> **What you are asked to do**
Determine the number of lines in the listing below that hold the word "TEACHER". Write the number alone.

[[ Recorded data open ]]

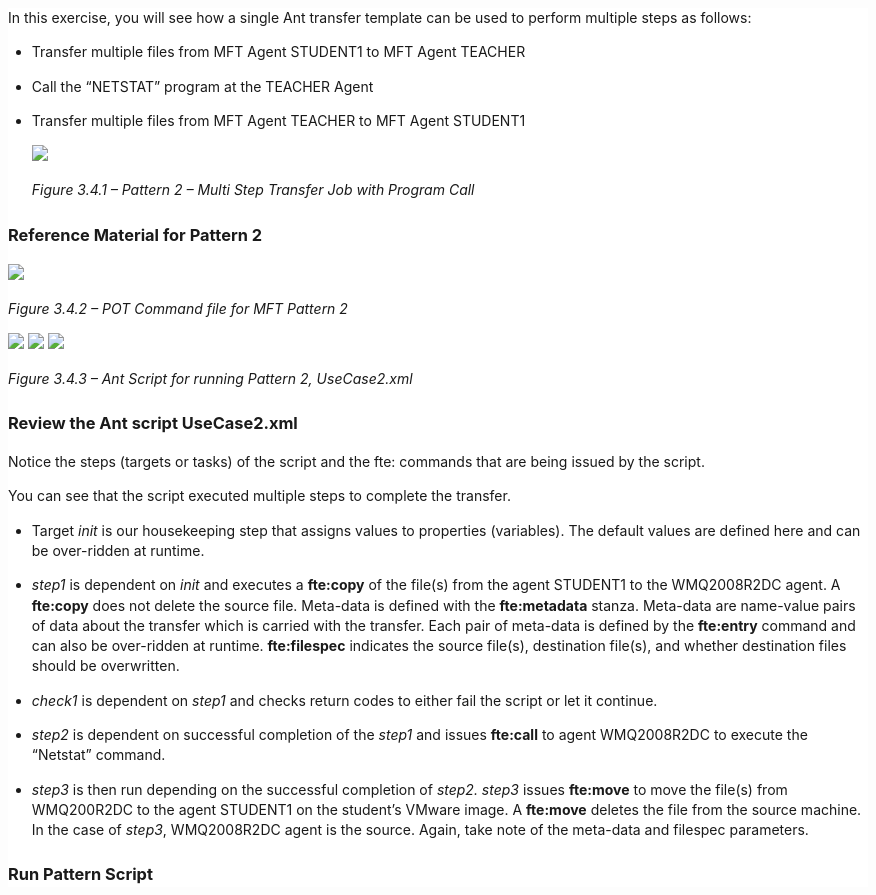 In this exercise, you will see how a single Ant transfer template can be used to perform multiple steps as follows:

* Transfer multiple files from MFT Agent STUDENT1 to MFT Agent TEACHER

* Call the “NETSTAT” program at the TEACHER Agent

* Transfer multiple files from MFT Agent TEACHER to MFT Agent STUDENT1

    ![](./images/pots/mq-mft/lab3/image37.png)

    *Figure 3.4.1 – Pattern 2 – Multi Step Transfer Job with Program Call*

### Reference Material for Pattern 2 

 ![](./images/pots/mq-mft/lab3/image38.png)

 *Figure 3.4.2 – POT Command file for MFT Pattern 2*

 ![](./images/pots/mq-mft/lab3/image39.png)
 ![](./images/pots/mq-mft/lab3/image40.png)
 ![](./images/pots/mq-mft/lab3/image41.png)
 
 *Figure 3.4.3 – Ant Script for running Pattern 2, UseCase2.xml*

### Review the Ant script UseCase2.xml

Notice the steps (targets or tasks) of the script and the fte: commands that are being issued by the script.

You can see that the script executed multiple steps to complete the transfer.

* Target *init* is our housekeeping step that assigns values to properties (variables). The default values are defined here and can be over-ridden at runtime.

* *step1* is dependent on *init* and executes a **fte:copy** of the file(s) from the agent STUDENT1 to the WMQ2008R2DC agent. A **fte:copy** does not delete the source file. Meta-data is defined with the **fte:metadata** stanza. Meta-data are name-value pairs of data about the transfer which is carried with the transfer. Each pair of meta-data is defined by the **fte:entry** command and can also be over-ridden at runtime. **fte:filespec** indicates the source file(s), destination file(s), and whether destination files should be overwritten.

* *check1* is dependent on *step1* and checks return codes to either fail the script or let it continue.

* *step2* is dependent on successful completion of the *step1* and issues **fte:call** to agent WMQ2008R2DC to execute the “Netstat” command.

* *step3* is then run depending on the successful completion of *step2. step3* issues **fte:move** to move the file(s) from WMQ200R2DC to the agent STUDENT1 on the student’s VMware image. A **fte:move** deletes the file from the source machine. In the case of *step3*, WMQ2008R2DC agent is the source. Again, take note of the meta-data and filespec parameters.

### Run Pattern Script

[[ Recorded data closed ]]
[[ Recorded data open ]]

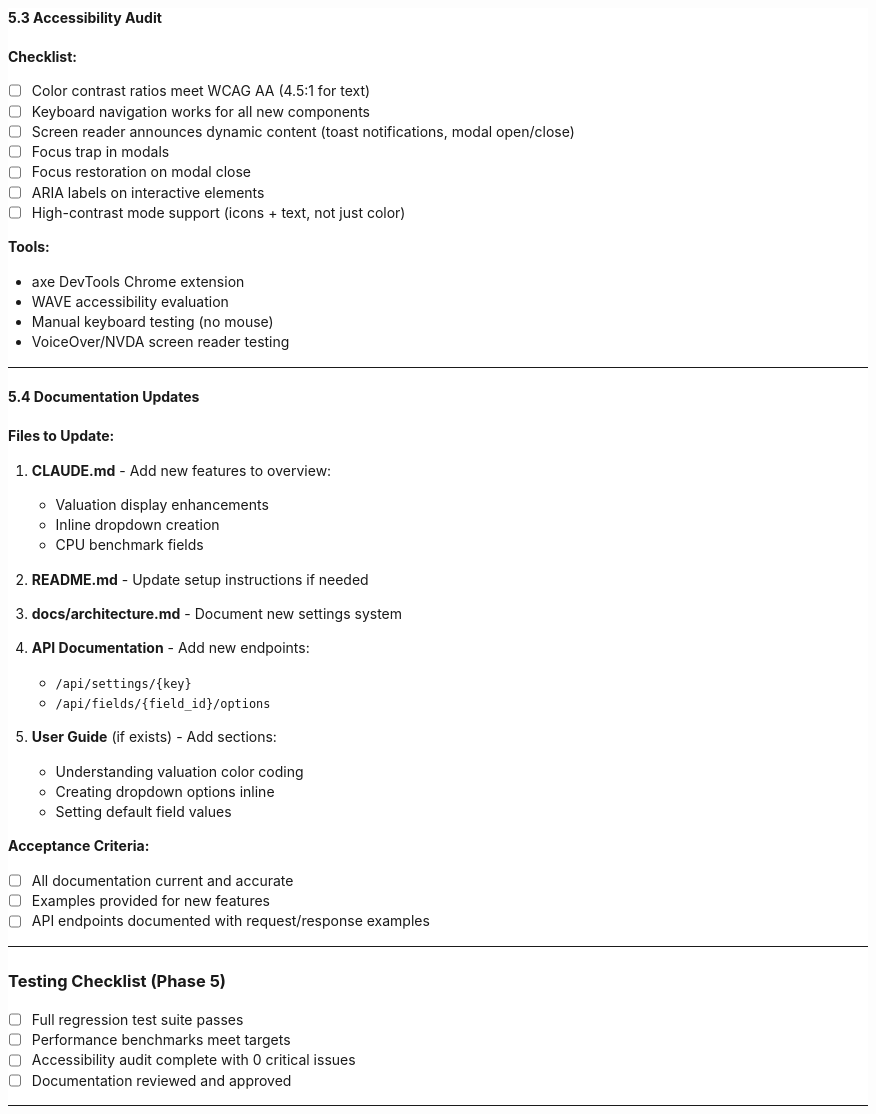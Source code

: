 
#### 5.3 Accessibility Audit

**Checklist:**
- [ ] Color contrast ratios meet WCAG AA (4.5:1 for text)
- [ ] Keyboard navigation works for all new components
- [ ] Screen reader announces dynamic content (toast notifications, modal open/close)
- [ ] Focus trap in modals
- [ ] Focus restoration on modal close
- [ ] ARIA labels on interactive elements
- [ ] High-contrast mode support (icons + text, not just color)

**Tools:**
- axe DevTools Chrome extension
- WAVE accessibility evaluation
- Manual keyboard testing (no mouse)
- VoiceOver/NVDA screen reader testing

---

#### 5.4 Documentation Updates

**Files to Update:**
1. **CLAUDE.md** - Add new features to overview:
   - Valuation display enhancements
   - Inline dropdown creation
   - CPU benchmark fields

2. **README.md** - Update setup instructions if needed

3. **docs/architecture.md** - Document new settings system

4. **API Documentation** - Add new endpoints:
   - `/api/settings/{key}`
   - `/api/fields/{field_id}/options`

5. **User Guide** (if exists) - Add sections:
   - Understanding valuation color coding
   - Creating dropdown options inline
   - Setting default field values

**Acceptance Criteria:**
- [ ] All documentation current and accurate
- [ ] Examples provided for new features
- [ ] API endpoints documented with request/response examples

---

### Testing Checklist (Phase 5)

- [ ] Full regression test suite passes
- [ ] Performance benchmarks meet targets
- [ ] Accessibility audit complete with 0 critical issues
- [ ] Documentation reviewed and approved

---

[[ Recorded data closed ]]

> **Output for this task**
3